Deal’s off with AstraZeneca if vaccine fails to get FDA approval — DOH

astra zeneca covid 19 vaccine

FILE PHOTO: Vials with a sticker reading, “COVID-19 / Coronavirus vaccine / Injection only” and a medical syringe are seen in front of a displayed AstraZeneca logo in this illustration taken October 31, 2020. REUTERS/Dado Ruvic

MANILA, Philippines — The recently-signed tripartite agreement between the Philippine government, the private sector, and British pharmaceutical firm AstraZeneca may be deemed void if the drugmaker’s COVID-19 vaccine failed to secure approval from the Food and Drug Administration (FDA).

“Posible iyan (na ma-void) dahil ibig sabihin may violation ng agreement,” Health Secretary Francisco Duque III said during Monday’s Laging Handa Public Briefing.

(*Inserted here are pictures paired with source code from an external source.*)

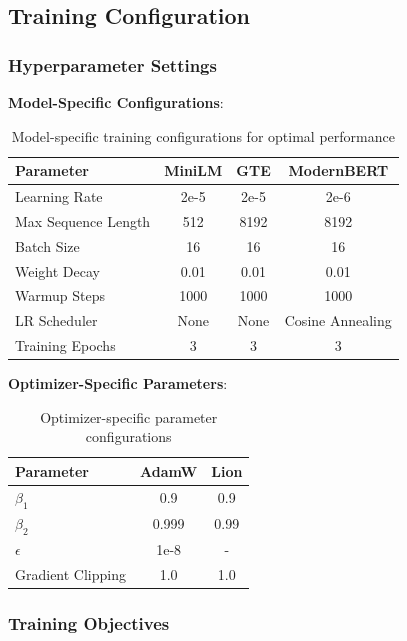\subsection{Training Configuration}

\subsubsection{Hyperparameter Settings}

\textbf{Model-Specific Configurations}:

\begin{table}[h!]
\centering
\begin{tabular}{|l|c|c|c|}
\hline
\textbf{Parameter} & \textbf{MiniLM} & \textbf{GTE} & \textbf{ModernBERT} \\
\hline
Learning Rate & 2e-5 & 2e-5 & 2e-6 \\
\hline
Max Sequence Length & 512 & 8192 & 8192 \\
\hline
Batch Size & 16 & 16 & 16 \\
\hline
Weight Decay & 0.01 & 0.01 & 0.01 \\
\hline
Warmup Steps & 1000 & 1000 & 1000 \\
\hline
LR Scheduler & None & None & Cosine Annealing \\
\hline
Training Epochs & 3 & 3 & 3 \\
\hline
\end{tabular}
\caption{Model-specific training configurations for optimal performance}
\label{tab:training_config}
\end{table}

\textbf{Optimizer-Specific Parameters}:

\begin{table}[h!]
\centering
\begin{tabular}{|l|c|c|}
\hline
\textbf{Parameter} & \textbf{AdamW} & \textbf{Lion} \\
\hline
$\beta_1$ & 0.9 & 0.9 \\
\hline
$\beta_2$ & 0.999 & 0.99 \\
\hline
$\epsilon$ & 1e-8 & - \\
\hline
Gradient Clipping & 1.0 & 1.0 \\
\hline
\end{tabular}
\caption{Optimizer-specific parameter configurations}
\label{tab:optimizer_config}
\end{table}

\subsubsection{Training Objectives}

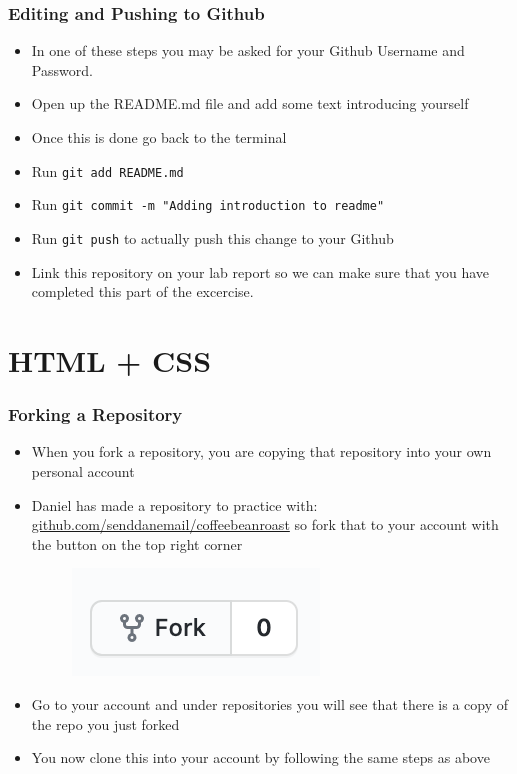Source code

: \documentclass{beamer}
\begin{document}
\begin{frame}
  \frametitle{Editing and Pushing to Github}
  \begin{itemize}
  	\item In one of these steps you may be asked for your Github Username and Password.
  	\item Open up the README.md file and add some text introducing yourself
  	\item Once this is done go back to the terminal
  	\item Run \texttt{git add README.md}
  	\item Run \texttt{git commit -m "Adding introduction to readme"}
  	\item Run \texttt{git push} to actually push this change to your Github
  	\item Link this repository on your lab report so we can make sure that you have completed this part of the excercise.
 \end{itemize}
\end{frame}


\section{HTML + CSS}

\begin{frame}
  \frametitle{Forking a Repository}
  \begin{itemize}
  	\item When you fork a repository, you are copying that repository into your own personal account
  	\item Daniel has made a repository to practice with: \href{https://github.com/senddanemail/coffeebeanroast}{github.com/senddanemail/coffeebeanroast} so fork that to your account with the button on the top right corner 
  	\begin{figure}
  	\includegraphics[scale=0.5]{./fork}
	\end{figure}
  	\item Go to your account and under repositories you will see that there is a copy of the repo you just forked
  	\item You now clone this into your account by following the same steps as above
 \end{itemize}
\end{frame}
\end{document}
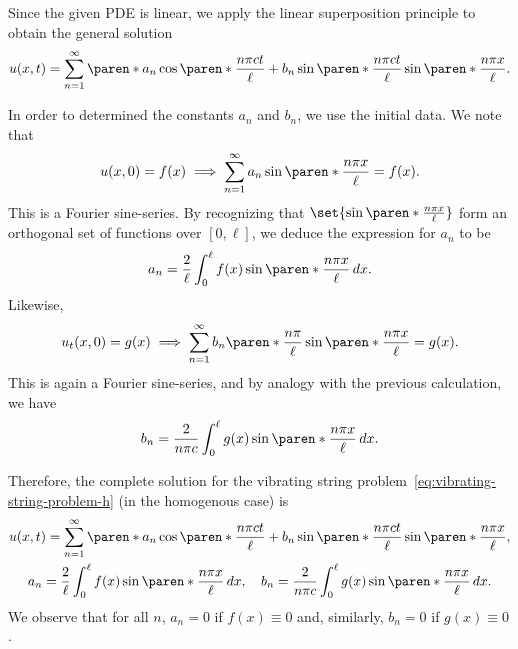 \documentclass[11pt]{penrose}
\begin{document}
Since the given PDE is linear, we apply the linear superposition principle to obtain the general solution
\begin{equation}
    u(x,t) = \sum_{n=1}^{\infty} \paren*{a_{n} \cos\paren*{\frac{n \pi ct}{\ell}} + b_{n} \sin\paren*{\frac{n \pi ct}{\ell}}} \sin\paren*{\frac{n \pi x}{\ell}}.
\end{equation}

In order to determined the constants $a_n$ and $b_n$, we use the initial data. We note that
\begin{equation}
    u(x,0) = f(x)
    \implies
    \sum_{n=1}^{\infty} a_n \sin\paren*{\frac{n \pi x}{\ell}} = f(x).
\end{equation}
This is a Fourier sine-series. By recognizing that $\set{ \sin\paren*{\frac{n \pi x}{\ell}} }$ form an orthogonal set of functions over $[0, \ell]$, we deduce the expression for $a_n$ to be
\begin{equation*}
    a_n = \frac{2}{\ell} \int_0^\ell f(x) \sin\paren*{\frac{n \pi x}{\ell}} \,dx.
\end{equation*}
Likewise,
\begin{equation}
    u_t (x,0) = g(x)
    \implies
    \sum_{n=1}^{\infty} b_n \paren*{\frac{n \pi}{\ell}} \sin\paren*{\frac{n \pi x}{\ell}} = g(x).
\end{equation}
This is again a Fourier sine-series, and by analogy with the previous calculation, we have
\begin{equation*}
    b_n = \frac{2}{n \pi c} \int_0^\ell g(x) \sin\paren*{\frac{n \pi x}{\ell}} \,dx.
\end{equation*}

Therefore, the complete solution for the vibrating string problem~\eqref{eq:vibrating-string-problem-h} (in the homogenous case) is
\begin{equation}
\begin{gathered}
    u(x,t) = \sum_{n=1}^{\infty} \paren*{a_{n} \cos\paren*{\frac{n \pi ct}{\ell}} + b_{n} \sin\paren*{\frac{n \pi ct}{\ell}}} \sin\paren*{\frac{n \pi x}{\ell}},\\
    a_n = \frac{2}{\ell} \int_0^\ell f(x) \sin\paren*{\frac{n \pi x}{\ell}} \,dx,
    \quad
    b_n = \frac{2}{n \pi c} \int_0^\ell g(x) \sin\paren*{\frac{n \pi x}{\ell}} \,dx.
\end{gathered}
\end{equation}
We observe that for all $n$, $a_n = 0$ if $f(x) \equiv 0$ and, similarly, $b_n = 0$ if $g(x) \equiv 0$.
\end{document}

The Philippine government and private companies signed a supply agreement with AstraZeneca involving at least two million doses of its vaccine last week.

National Task Force Against COVID-19 chief Carlito Galvez Jr., who is also the country’s designated vaccine czar, said the private sector would shoulder the cost of the vaccines.

AstraZeneca is currently under fire for previously claiming its vaccine was 90% effective and then admitted an error on the data for the tests.

Dr. Jaime Montoya, executive director of the Department of Science and Technology’s (DOST) Council for Health Research and Development, said AstraZeneca has already signed a Confidentiality Data Agreement (CDA) which allows the country’s vaccine experts panel to review the firm’s clinical trials documents.

“Ang kailangan po nating gawin dito is we have to wait for the official publication of the data that we have been talking about. For now, ang vaccine experts panel are basing their evaluation on the documents submitted to them by AstraZeneca,” Montoya said.

“So let us wait for the evaluation of the data,” he added.

AstraZeneca is one of the five drugmakers that have applied to conduct Phase 3 of clinical trials of their candidate COVID-19 vaccine in the Philippines.

Chinese firms Sinovac Biotech and Clover Biopharmaceuticals are the first ones to pass the evaluation of the vaccine experts panel. They are now seeking the approval of the Single Joint Research Ethics Board as well as the FDA.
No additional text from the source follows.